Now, though, a new breed of movie streamers has popped up; the live-streamer looking for clout online by streaming the latest flick, spoilers be damned.
Addressing this issue, the Indonesian Film Producers’ Association (APROFI) has launched a new campaign against movie piracy specifically targeting this new phenomenon.
The campaign, done in collaboration with the Motion Pictures Association and the Creative Economy Agency (Bekraf), will be shown at three major cinema franchises — Cinema XXI, CGV and Cinemaxx.
This year, the campaign is using the intellectual property of Lifelike Pictures’ Wiro Sableng, which will hit theaters on Aug. 30.
The campaign is directed by Teguh Raharjo and sees Wiro Sableng’s stars Vino G Bastian and Fauzan Alfarizi reprising their roles as Wiro and Bujang Gila Tapak Sakti, respectively. Actress Jessica Veranda is also in the campaign, while Marsha Timothy provided the voiceovers.
APROFI chairman Fauzan Zidni said the program was part of their yearly program using its members’ intellectual property.
“Last year, we used Filosofi Kopi and this year we used Wiro Sableng as it is the only movie that is part of both the Motion Pictures Association and APROFI,” Fauzan said.
Lifelike Pictures producer Sheila Timothy, who was also APROFI’s chairperson from 2013-2016, said the campaign was meant to instill in moviegoers that piracy was considered stealing.
“We want to encourage people, especially the younger generation, to be aware of what is right and wrong. We don’t want to scare people, so we’ve used a more comedic approach,” Sheila said, adding that the use of Wiro in the campaign was perfect because his character also fought for what was right.
Research by the University of Indonesia’s Institute for Economic and Social Research (LPEM- UI) found that the Indonesian film industry experienced an annual loss of Rp 1.495 trillion (US$103.5 million) due to illegal downloads and pirated DVDs.
Since 2015, APROFI and the Motion Pictures Association have reported 510 websites, suspected of copyright infringements, to the Law and Human Rights Ministry, which were then blocked by the Communication and Information Ministry.
In the Asia Pacific region, Indonesia sits at number two for the number of copyright-infringing websites blocked by the government, behind South Korea.
Cinema XXI corporate secretary Catherine Keng said there were two types of people who recorded movies in theaters — those who live-streamed for social media and those who planned to profit from the recordings.
“The first category is those who simply want to gain traction on social media. They live-stream movies because they consider it cool,” said Catherine, adding such behavior was commonly found among the younger generation and those who lacked awareness of the cinema’s rules.

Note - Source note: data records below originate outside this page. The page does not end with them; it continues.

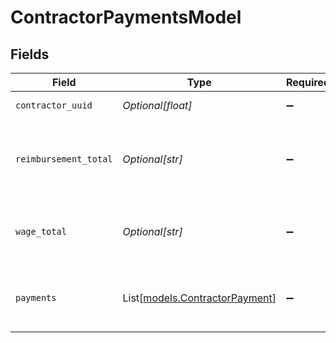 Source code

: # ContractorPaymentsModel


## Fields

| Field                                                                   | Type                                                                    | Required                                                                | Description                                                             |
| ----------------------------------------------------------------------- | ----------------------------------------------------------------------- | ----------------------------------------------------------------------- | ----------------------------------------------------------------------- |
| `contractor_uuid`                                                       | *Optional[float]*                                                       | :heavy_minus_sign:                                                      | The UUID of the contractor.                                             |
| `reimbursement_total`                                                   | *Optional[str]*                                                         | :heavy_minus_sign:                                                      | The total reimbursements for the contractor within a given time period. |
| `wage_total`                                                            | *Optional[str]*                                                         | :heavy_minus_sign:                                                      | The total wages for the contractor within a given time period.          |
| `payments`                                                              | List[[models.ContractorPayment](../models/contractorpayment.md)]        | :heavy_minus_sign:                                                      | The contractor’s payments within a given time period.<br/>              |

She added that those belonging to the second category usually attended premieres, where they would record the video and audio separately, not necessarily in the same theater, and spliced them together later.
All three cinema brands have employed their own measures to fight pirates, for example, by using an advanced monitoring system that works in the dark as well as periodic checks from cinema staff.

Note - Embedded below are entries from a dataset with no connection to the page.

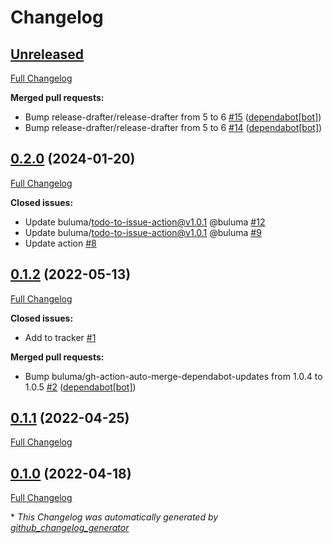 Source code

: # Changelog

## [Unreleased](https://github.com/buluma/ansible-role-sosreport/tree/HEAD)

[Full Changelog](https://github.com/buluma/ansible-role-sosreport/compare/0.2.0...HEAD)

**Merged pull requests:**

- Bump release-drafter/release-drafter from 5 to 6 [\#15](https://github.com/buluma/ansible-role-sosreport/pull/15) ([dependabot[bot]](https://github.com/apps/dependabot))
- Bump release-drafter/release-drafter from 5 to 6 [\#14](https://github.com/buluma/ansible-role-sosreport/pull/14) ([dependabot[bot]](https://github.com/apps/dependabot))

## [0.2.0](https://github.com/buluma/ansible-role-sosreport/tree/0.2.0) (2024-01-20)

[Full Changelog](https://github.com/buluma/ansible-role-sosreport/compare/0.1.2...0.2.0)

**Closed issues:**

- Update buluma/todo-to-issue-action@v1.0.1 @buluma [\#12](https://github.com/buluma/ansible-role-sosreport/issues/12)
- Update buluma/todo-to-issue-action@v1.0.1 @buluma [\#9](https://github.com/buluma/ansible-role-sosreport/issues/9)
- Update action [\#8](https://github.com/buluma/ansible-role-sosreport/issues/8)

## [0.1.2](https://github.com/buluma/ansible-role-sosreport/tree/0.1.2) (2022-05-13)

[Full Changelog](https://github.com/buluma/ansible-role-sosreport/compare/0.1.1...0.1.2)

**Closed issues:**

- Add to tracker [\#1](https://github.com/buluma/ansible-role-sosreport/issues/1)

**Merged pull requests:**

- Bump buluma/gh-action-auto-merge-dependabot-updates from 1.0.4 to 1.0.5 [\#2](https://github.com/buluma/ansible-role-sosreport/pull/2) ([dependabot[bot]](https://github.com/apps/dependabot))

## [0.1.1](https://github.com/buluma/ansible-role-sosreport/tree/0.1.1) (2022-04-25)

[Full Changelog](https://github.com/buluma/ansible-role-sosreport/compare/0.1.0...0.1.1)

## [0.1.0](https://github.com/buluma/ansible-role-sosreport/tree/0.1.0) (2022-04-18)

[Full Changelog](https://github.com/buluma/ansible-role-sosreport/compare/57ec38a47d83c8bd153a54afd78a6a9833cc8866...0.1.0)



\* *This Changelog was automatically generated by [github_changelog_generator](https://github.com/github-changelog-generator/github-changelog-generator)*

CGV head of brand marketing Wisnu Triatmojo said when cinema staff caught someone in the act, they would ask the individual to delete the videos.

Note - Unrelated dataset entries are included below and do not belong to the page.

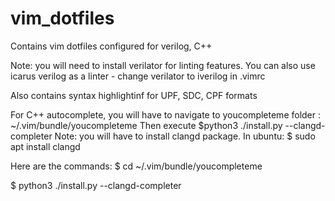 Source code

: # vim_dotfiles


Contains vim dotfiles configured for verilog, C++


Note: you will need to install verilator for linting features.
You can also use icarus verilog as a linter - change verilator to iverilog in .vimrc


Also contains syntax highlightinf for UPF, SDC, CPF formats 


For C++ autocomplete, you will have to navigate to youcompleteme folder : ~/.vim/bundle/youcompleteme
Then execute $python3 ./install.py --clangd-completer 
Note: you will have to install clangd package. In ubuntu: $ sudo apt install clangd


Here are the commands:
$ cd ~/.vim/bundle/youcompleteme

$ python3 ./install.py --clangd-completer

“We don’t want to act too hastily, but if we catch them we will hand them over to the authorities,” he added.
Catherine said in the case of underage children, Cinema XXI staff would notify their parents that they have committed a felony.
“In the case of an Indonesian film, we will alert the film’s producers and submit a full report of the incident. However, the people who can pursue the cases legally are the producers, and we as the exhibitors will act as witnesses.”
Catherine provided a notable example of a case involving the Warkop DKI Reborn movie. A moviegoer live-streamed the movie on an app, and filmmaker Falcon Pictures reported the individual to the police.
“There is a law that stipulates the fines and sentences, and it’s up to the filmmakers if they want to take legal action.”